TTEEnrollment class for target trial emulation

Details

Holds the enrollment data, design specification, and workflow state. Methods modify in-place and return `invisible(self)` for `$`-chaining. R6 reference semantics mean `trial$data[, := ...]` modifies the data.table in-place without copy-on-write overhead.

The `data_level` property controls which methods are available: - `"person_week"`: Data has one row per person per time unit. Pass `ratio` to the constructor to enroll and transition to trial level. - `"trial"`: Data has been expanded to trial panels (band-level). Methods `$s2_ipw()`, `$s4_prepare_for_analysis()`, and `$s3_truncate_weights()` require this level.

Enrollment (matching + panel expansion) transitions data from "person_week" to "trial" level and is triggered by passing `ratio` to the constructor.

Methods

**Mutating (return `invisible(self)` for chaining, step-numbered for execution order):**

`$s1_impute_confounders(confounder_vars, seed)`

Step 1: Impute missing confounders

`$s2_ipw(stabilize)`

Step 2: Calculate inverse probability of treatment weights

`$s3_truncate_weights(weight_cols, lower, upper, suffix)`

Step 3: Truncate extreme weights

`$s4_prepare_for_analysis(outcome, follow_up, ...)`

Step 4: Prepare outcome data and calculate IPCW-PP in one step

**Non-mutating (return data):**

`$extract()`

Return the data.table

`$summary(pretty)`

Return summary statistics

`$weight_summary()`

Print weight distribution diagnostics

`$table1(ipw_col)`

Generate baseline characteristics table

`$rates(weight_col)`

Calculate events, person-years, and rates

`$irr(weight_col)`

Fit Poisson models and extract IRR

`$km(ipw_col, save_path, title)`

Fit Kaplan-Meier curves

**Active bindings:**

`$enrollment_stage`

Derived lifecycle stage: `"pre_enrollment"`, `"enrolled"`, or `"analysis_ready"`

See also

[TTEDesign] for design class

Other tte_classes: TTEDesign, TTEPlan

Public fields

data

A data.table with trial data.

design

A TTEDesign R6 object.

data_level

Character, "person_week" or "trial".

steps_completed

Character vector of completed workflow steps.

active_outcome

Character or NULL, current outcome for IPCW-PP.

weight_cols

Character vector of weight column names.

Active bindings

enrollment_stage

Derived lifecycle stage (read-only).

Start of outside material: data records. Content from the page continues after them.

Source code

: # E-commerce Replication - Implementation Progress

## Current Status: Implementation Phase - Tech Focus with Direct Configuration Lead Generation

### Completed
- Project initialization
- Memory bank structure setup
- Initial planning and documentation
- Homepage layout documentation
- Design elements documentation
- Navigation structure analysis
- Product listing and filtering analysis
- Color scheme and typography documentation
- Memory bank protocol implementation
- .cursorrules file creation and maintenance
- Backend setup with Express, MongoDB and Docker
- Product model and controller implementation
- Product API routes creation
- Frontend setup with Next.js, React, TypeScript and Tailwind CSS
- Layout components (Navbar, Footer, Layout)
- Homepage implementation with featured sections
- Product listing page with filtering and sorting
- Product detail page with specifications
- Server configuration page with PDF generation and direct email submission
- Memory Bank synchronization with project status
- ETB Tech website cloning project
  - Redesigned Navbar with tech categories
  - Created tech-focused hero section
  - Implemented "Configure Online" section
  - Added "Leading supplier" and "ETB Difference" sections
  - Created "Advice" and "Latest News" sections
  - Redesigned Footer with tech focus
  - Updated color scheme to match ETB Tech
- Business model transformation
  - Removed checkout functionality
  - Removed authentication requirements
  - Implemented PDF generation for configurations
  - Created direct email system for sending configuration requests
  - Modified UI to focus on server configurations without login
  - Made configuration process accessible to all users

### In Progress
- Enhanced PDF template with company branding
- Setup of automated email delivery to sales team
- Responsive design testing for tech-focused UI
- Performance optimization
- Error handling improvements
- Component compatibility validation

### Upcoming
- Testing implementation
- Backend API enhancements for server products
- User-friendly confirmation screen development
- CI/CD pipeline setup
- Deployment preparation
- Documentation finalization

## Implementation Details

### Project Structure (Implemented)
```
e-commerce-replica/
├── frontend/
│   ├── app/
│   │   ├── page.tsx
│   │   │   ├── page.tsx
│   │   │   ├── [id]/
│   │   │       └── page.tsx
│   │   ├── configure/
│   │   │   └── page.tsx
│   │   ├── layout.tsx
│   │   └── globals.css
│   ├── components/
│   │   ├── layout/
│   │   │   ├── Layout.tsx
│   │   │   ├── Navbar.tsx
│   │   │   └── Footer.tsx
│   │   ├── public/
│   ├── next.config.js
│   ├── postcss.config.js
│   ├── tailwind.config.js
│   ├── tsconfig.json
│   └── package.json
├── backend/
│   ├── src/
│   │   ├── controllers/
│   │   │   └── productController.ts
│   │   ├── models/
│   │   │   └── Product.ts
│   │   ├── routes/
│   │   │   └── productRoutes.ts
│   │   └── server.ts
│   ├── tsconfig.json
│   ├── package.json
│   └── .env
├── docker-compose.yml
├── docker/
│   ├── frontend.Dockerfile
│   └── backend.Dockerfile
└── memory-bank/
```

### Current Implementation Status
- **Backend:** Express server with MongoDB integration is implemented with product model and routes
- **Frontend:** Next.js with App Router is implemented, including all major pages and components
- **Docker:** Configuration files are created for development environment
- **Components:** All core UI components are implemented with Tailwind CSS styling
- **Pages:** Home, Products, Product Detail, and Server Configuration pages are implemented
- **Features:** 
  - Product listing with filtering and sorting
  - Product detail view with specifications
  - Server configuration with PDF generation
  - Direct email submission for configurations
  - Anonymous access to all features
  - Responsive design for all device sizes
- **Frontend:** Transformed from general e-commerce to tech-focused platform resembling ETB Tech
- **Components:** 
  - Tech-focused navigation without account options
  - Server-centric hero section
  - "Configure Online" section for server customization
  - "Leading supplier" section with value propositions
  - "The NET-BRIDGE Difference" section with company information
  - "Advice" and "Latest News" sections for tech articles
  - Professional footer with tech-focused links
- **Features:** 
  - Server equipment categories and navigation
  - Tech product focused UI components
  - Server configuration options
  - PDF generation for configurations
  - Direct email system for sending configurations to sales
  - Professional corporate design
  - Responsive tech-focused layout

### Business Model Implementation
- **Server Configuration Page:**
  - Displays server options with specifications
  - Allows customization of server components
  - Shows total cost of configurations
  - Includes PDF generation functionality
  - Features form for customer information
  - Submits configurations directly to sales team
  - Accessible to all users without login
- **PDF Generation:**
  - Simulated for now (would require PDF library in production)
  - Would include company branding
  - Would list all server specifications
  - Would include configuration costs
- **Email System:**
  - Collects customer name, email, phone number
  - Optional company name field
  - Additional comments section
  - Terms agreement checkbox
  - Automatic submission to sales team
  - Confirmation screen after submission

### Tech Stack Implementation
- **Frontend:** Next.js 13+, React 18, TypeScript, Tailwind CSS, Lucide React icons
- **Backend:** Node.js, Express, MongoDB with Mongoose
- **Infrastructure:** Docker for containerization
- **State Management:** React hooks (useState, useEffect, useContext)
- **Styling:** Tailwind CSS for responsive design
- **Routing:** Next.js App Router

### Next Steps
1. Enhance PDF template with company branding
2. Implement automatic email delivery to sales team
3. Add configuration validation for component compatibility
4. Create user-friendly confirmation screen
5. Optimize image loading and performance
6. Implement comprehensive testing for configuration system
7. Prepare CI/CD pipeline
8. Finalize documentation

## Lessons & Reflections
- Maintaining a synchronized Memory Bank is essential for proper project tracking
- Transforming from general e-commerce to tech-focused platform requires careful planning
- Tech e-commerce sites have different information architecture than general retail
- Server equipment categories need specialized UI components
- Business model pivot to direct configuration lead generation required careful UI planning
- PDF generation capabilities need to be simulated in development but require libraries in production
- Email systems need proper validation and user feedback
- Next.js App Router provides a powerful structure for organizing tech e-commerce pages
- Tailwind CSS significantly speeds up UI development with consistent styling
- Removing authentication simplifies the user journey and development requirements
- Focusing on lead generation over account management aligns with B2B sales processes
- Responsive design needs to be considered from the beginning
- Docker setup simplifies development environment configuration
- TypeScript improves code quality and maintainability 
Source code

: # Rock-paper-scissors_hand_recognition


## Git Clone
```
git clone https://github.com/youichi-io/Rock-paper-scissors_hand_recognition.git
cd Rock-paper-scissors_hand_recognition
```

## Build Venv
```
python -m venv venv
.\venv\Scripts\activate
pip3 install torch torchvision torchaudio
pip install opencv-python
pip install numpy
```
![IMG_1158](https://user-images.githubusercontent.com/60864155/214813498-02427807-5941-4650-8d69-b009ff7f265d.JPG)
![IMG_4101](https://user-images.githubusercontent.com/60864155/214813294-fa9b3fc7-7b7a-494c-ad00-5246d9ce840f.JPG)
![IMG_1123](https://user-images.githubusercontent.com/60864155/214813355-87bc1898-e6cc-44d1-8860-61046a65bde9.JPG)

Returns `"pre_enrollment"` when `data_level == "person_week"`, `"analysis_ready"` when `s5_prepare_outcome` has been run, or `"enrolled"` otherwise.

Methods


Method new()

Create a new TTEEnrollment object.

Usage

TTEEnrollment$new(
  data,
  design,
  data_level = NULL,
  steps_completed = character(),
  active_outcome = NULL,
  weight_cols = character(),
  ratio = NULL,
  seed = NULL,
  extra_cols = NULL,
  enrolled_ids = NULL,
  own_data = FALSE
)

Arguments

data

A data.table containing the trial data. A copy is made automatically to avoid modifying the caller's data.

design

A [TTEDesign] object specifying column mappings.

data_level

Character or NULL. If NULL (default), auto-detects based on which identifier column exists in data. "person_week" for pre-panel data (requires person_id_var), "trial" for post-panel data (requires id_var).

steps_completed

Character vector of completed workflow steps.

active_outcome

Character or NULL, the current outcome for IPCW-PP analysis.

weight_cols

Character vector of weight column names created.

ratio

Numeric or NULL. If provided, automatically enrolls participants (sampling comparison group and creating trial panels). Only valid for person_week data.

seed

Integer or NULL. Random seed for enrollment reproducibility.

extra_cols

Character vector or NULL. Extra columns to include in trial panels during enrollment.

enrolled_ids

data.table or NULL. Pre-matched enrollment IDs from the two-pass pipeline. When provided, enrollment skips the matching phase and uses these IDs directly.

own_data

Logical. If TRUE, takes ownership of the data.table without copying it. Use only when the caller will not reuse the data.


Method print()

Print the TTEEnrollment object.

Usage

TTEEnrollment$print(...)


Method check_version()

Check if this object's schema version matches the current class version. Warns if the object was saved with an older schema version.

Usage

TTEEnrollment$check_version()

Returns

`invisible(TRUE)` if versions match, `invisible(FALSE)` otherwise.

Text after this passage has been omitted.